The compromise that we have come to, which I think is a very good compromise, is that instead of the water space being tendered, the incumbent farmer has the right to make an application for a resource consent first. In other words, that farmer's application is heard first. If that application is successful, the farmer gets a renewal of the lease for another 20 years. If the farmer's application is unsuccessful, then other things kick in, and at that point it could go to tender or other applications could be received. There are a couple of instances where the person who is an incumbent will not get the right to make the first application. One of those instances is where the council decides that the area where the farm is will no longer be considered an aquaculture management area. In other words, the council has changed the plan and the area is no longer suitable for aquaculture. At that point the incumbent farmer says: "Right, that's it. I'm out of here." The farmer has no recourse, and there is certainly no compensation to be paid. The other instance in which the farmer may not have the right to apply first for renewal of the consent is where he or she has not complied with the existing resource consent conditions. If the farmer has been convicted of some kind of unsatisfactory behaviour, then he or she is deemed not to be suitable in terms of their specific resource consent.

What the bill now states is that the people not only have to comply with their resource consent, but also have to comply with the industry standards.

The incumbent farmers basically have to be good, corporate citizens. There is no formal statement that this is an industry standard, but what we are intending, and hoping I guess, from the passage of this legislation, is that the industry will get together and form its own voluntary standards, because the last thing people want is for their space, which has become a valuable commodity, to be taken from them and tendered to somebody else.

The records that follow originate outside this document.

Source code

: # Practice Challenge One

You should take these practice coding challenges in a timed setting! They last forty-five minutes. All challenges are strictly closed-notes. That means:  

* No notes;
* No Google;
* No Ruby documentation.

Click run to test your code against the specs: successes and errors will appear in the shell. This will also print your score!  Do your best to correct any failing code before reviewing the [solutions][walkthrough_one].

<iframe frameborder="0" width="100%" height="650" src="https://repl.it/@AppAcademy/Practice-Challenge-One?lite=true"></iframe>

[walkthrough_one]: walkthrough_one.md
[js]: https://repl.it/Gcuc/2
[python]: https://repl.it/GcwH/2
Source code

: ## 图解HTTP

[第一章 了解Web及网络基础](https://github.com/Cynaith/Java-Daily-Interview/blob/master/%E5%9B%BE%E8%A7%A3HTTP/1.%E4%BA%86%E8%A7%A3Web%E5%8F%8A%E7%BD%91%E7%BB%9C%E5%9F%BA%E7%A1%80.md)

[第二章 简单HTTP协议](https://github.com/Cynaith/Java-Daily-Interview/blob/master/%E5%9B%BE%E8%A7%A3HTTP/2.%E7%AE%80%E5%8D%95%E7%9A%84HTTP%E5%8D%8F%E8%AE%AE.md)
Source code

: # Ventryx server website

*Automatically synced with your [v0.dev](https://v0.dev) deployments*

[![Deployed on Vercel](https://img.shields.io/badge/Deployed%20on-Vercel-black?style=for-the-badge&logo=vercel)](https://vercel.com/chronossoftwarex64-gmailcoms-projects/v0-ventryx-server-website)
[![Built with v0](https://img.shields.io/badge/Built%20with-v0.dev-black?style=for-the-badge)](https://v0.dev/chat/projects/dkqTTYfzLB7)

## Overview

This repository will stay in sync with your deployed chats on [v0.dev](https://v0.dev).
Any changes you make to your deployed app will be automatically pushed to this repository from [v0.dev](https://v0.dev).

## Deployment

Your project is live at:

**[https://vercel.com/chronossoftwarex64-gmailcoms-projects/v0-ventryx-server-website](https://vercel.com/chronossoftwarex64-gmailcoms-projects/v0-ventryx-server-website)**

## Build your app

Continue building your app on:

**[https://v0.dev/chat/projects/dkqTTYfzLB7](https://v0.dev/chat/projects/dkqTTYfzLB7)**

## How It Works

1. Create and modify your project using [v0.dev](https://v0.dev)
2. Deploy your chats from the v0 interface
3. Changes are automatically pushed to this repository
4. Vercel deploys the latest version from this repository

The other really contentious issue, I suppose, in this legislation is the 20 percent of new marine space that will go to Māori. In essence, the Government is trying to say that 20 percent of any new space that is created in an aquaculture management area is to go to Māori, plus any existing space that was created between 1992 - the year of the deed of settlement for fisheries — and the present, also has to go to Māori. That was intended to be on a willing buyer, willing seller basis, so that if incumbent farmers wanted to sell and move on or to retire or whatever, then the Government would move in, buy farms, and allocate that to Māori. The problem, as we foresee it, is that insufficient space will come up in a sufficiently short period of time for Māori to get 20 percent of that space. What the bill is allowing for is that Māori get 20 percent of the new space, plus it may be that there is another 20 percent, or up to 20 percent, of that new space to take account of the 20 percent from the existing space that is unable to be allocated to them.

We are also aware that if existing marine farmers want to extend their farms, then the new space they are occupying would be treated as new space and 20 percent of that would go to Māori. This sounds fine, but if there are farms dotted around the Hauraki Gulf, the Marlborough Sounds, or wherever, we will finish up with tiny little patches of marine farms that have been allocated to iwi Māori. It becomes absolutely unworkable as they are uneconomic units. What we are trying to do is to encourage councils to aggregate these small areas so that iwi Māori have their space in a particular area, in an area that is representative of the productivity of the rest of the space that has been allocated from 1992 until the present. The Greens are happy to support the bill.